On October 11th Arena visited Holland for the first show of The Visitor tour. So we took the opportunity to ask the guys the questions we had been saving for them over the last few months. In the afternoon I sat down in the rock café Stairway To Heaven with the drummer who had a cold caused by the air-conditioning in the tour bus and we talked about the album, the tour and about his supposed perverted side...
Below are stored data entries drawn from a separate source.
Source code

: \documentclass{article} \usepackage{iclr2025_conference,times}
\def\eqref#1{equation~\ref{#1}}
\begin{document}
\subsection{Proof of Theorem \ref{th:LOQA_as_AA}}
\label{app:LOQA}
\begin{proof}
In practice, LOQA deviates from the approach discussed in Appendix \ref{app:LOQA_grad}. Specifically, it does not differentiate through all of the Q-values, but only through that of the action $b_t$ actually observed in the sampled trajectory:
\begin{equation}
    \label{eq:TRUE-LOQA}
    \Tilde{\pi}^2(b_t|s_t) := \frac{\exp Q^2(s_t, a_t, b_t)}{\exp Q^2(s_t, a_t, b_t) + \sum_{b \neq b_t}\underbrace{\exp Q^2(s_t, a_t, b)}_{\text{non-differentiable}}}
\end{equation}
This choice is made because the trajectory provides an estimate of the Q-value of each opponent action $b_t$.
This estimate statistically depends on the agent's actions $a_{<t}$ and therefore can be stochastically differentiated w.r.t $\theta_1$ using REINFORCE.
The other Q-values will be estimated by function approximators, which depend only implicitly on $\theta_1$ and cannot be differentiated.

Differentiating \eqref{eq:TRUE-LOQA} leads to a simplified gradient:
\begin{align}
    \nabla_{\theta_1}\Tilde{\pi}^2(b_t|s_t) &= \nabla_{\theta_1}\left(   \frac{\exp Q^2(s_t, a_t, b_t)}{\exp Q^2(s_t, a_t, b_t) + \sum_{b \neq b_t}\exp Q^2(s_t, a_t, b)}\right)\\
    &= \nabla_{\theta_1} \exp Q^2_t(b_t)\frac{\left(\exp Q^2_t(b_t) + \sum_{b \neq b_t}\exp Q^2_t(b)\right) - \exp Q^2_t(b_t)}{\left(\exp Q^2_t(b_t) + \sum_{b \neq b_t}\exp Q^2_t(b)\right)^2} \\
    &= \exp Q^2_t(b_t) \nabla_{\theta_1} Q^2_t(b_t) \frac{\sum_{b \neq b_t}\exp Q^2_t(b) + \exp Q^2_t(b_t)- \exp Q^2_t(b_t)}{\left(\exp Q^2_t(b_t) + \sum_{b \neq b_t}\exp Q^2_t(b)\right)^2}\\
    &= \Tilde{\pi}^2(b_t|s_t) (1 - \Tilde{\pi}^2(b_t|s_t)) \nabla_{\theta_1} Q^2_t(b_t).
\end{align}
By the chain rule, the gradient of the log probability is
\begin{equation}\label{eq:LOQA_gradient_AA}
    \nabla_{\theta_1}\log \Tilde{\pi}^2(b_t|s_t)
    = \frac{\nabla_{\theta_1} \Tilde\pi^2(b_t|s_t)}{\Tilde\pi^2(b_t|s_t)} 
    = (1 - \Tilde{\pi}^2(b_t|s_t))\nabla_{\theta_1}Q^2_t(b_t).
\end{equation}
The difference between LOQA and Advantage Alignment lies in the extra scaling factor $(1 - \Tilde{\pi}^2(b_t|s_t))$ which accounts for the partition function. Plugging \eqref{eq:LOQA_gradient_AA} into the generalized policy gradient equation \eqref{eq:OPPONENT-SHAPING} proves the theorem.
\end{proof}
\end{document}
All over the world The Visitor has been received very well. How does it make you feel?
Very happy. That's a fantastic start, of course. Now it's the first day of the tour we're going to get a very good response, hopefully, from the people who do know the music and I hope we're going to be introducing new people to it. We are attracting people who are curious about The Visitor. It's a constant thing that's moving on over time and I would like to think that enough people have heard about it and don't even know the album yet and will enjoy it. It's a growing process. It's very difficult to say how it's going to be when you bring an album out, but I think we did the right thing with this album. So as to your question, yes, I'm happy.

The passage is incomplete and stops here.